Джастис Льюис Поуэлл заявил на "процессе Бакке" (1978) (определяющая, несмотря на ее запутанность, формулировка Верховного Суда по вопросу акции поддержки представительства), что "Соединенные Штаты стали нацией меньшинств". Тем не менее, он признал, что этот термин безнадежно неточен. Любая группа, которая может "выдвинуть притязания на дискриминацию в прошлом", может утвердить свой статус меньшинства и свою уполномоченность на вновь данные "права", предоставляемые судами в их расширительном толковании акции поддержки представительства. Однако было в равной степени очевидно, что "не всем из этих групп" может быть "предоставлен режим предпочтения", ибо тогда "все "большинство", которое останется, будет новым меньшинством белых англосаксонского происхождения, протестантсткого вероисповедания. Как здесь можно было решить, к каким именно группам следовало применить компенсирующий подход? Было бы трудно перечить заключению Поуэлла о том, что "не существует принципиального основания для решения о том, какие группы, заслуживали бы "повышенного юридического попечения", а какие нет".

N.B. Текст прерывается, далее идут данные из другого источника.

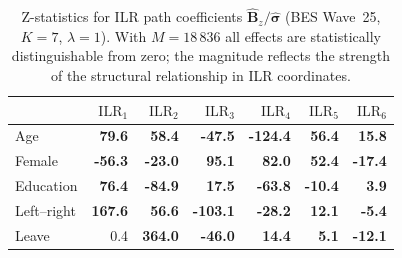 \begin{table}[!ht]
\centering
\small
\caption{Z-statistics for ILR path coefficients $\hat{\mathbf{B}}_z / \hat{\boldsymbol{\sigma}}$ (BES Wave~25, $K=7$, $\lambda=1$). With $M=18\,836$ all effects are statistically distinguishable from zero; the magnitude reflects the strength of the structural relationship in ILR coordinates.}
\label{tab:bes_zstat}
\begin{tabular}{lrrrrrr}
\toprule
 & $\mathrm{ILR}_1$ & $\mathrm{ILR}_2$ & $\mathrm{ILR}_3$ & $\mathrm{ILR}_4$ & $\mathrm{ILR}_5$ & $\mathrm{ILR}_6$ \\
\midrule
Age & \textbf{79.6} & \textbf{58.4} & \textbf{-47.5} & \textbf{-124.4} & \textbf{56.4} & \textbf{15.8} \\
Female & \textbf{-56.3} & \textbf{-23.0} & \textbf{95.1} & \textbf{82.0} & \textbf{52.4} & \textbf{-17.4} \\
Education & \textbf{76.4} & \textbf{-84.9} & \textbf{17.5} & \textbf{-63.8} & \textbf{-10.4} & \textbf{3.9} \\
Left--right & \textbf{167.6} & \textbf{56.6} & \textbf{-103.1} & \textbf{-28.2} & \textbf{12.1} & \textbf{-5.4} \\
Leave & 0.4 & \textbf{364.0} & \textbf{-46.0} & \textbf{14.4} & \textbf{5.1} & \textbf{-12.1} \\
\bottomrule
\end{tabular}
\end{table}

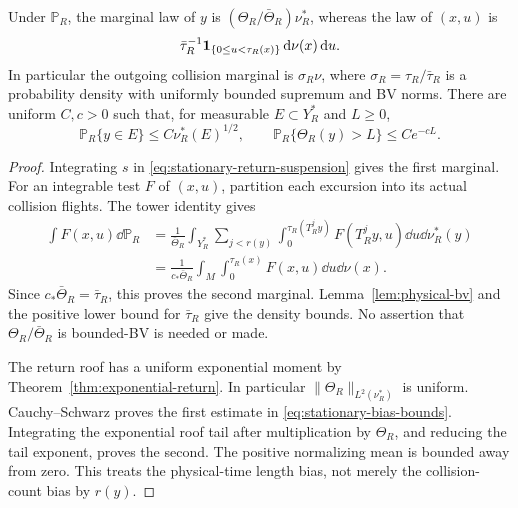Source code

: \begin{lemma}
\label{lem:stationary-length-bias}
Under $\mathbb P_R$, the marginal law of $y$ is
$(\Theta_R/\bar\Theta_R)\nu_R^*$, whereas the law of $(x,u)$ is
\begin{equation}\label{eq:collision-suspension-marginal}
 \bar\tau_R^{-1}\one_{\{0\le u<\tau_R(x)\}}\dd\nu(x)\dd u.
\end{equation}
In particular the outgoing collision marginal is
$\sigma_R\nu$, where $\sigma_R=\tau_R/\bar\tau_R$ is a probability
density with uniformly bounded supremum and BV norms.
There are uniform $C,c>0$ such that, for measurable $E\subset Y_R^*$
and $L\ge0$,
\begin{equation}\label{eq:stationary-bias-bounds}
 \mathbb P_R\{y\in E\}\le C\nu_R^*(E)^{1/2},\qquad
 \mathbb P_R\{\Theta_R(y)>L\}\le Ce^{-cL}.
\end{equation}
\end{lemma}
\begin{proof}
Integrating $s$ in \eqref{eq:stationary-return-suspension} gives the
first marginal. For an integrable test $F$ of $(x,u)$, partition each
excursion into its actual collision flights. The tower identity gives
\begin{align*}
 \int F(x,u)\dd\mathbb P_R
 &=\frac1{\bar\Theta_R}\int_{Y_R^*}\sum_{j<r(y)}
       \int_0^{\tau_R(T_R^jy)}F(T_R^jy,u)\dd u\dd\nu_R^*(y)\\
 &=\frac1{c_*\bar\Theta_R}\int_M\int_0^{\tau_R(x)}F(x,u)\dd u\dd\nu(x).
\end{align*}
Since $c_*\bar\Theta_R=\bar\tau_R$, this proves the second marginal.
Lemma~\ref{lem:physical-bv} and the positive lower bound for
$\bar\tau_R$ give the density bounds. No assertion that
$\Theta_R/\bar\Theta_R$ is bounded-BV is needed or made.

The return roof has a uniform exponential moment by
Theorem~\ref{thm:exponential-return}. In particular
$\|\Theta_R\|_{L^2(\nu_R^*)}$ is uniform. Cauchy--Schwarz proves
the first estimate in \eqref{eq:stationary-bias-bounds}. Integrating
the exponential roof tail after multiplication by $\Theta_R$, and
reducing the tail exponent, proves the second. The positive normalizing
mean is bounded away from zero. This treats the physical-time length
bias, not merely the collision-count bias by $r(y)$.
\end{proof}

Несмотря на очевидное отсутствие строгости в его определении, понятие меньшинства возымело огромное влияние на социальную политику. Глубоко заходящая общественная дискуссия может только усилить массовую оппозицию к акции поддержки представительства и к понятию меньшинства, лежащему в ее основе. В отсутствие же подобной дискуссии государственные чиновники находятся в незавидном положении, когда они пытаются проводить политику без опоры на какую-либо видимость общественного согласия. Филип Глисон в своем проницательном обзоре понятия меньшинства замечает, что "разностный подход... без сомнения, заслуживает более недвусмысленного признания и обсуждения, чем он до сих пор удостаивался", -и если это не преуменьшение, то что тогда является таковым?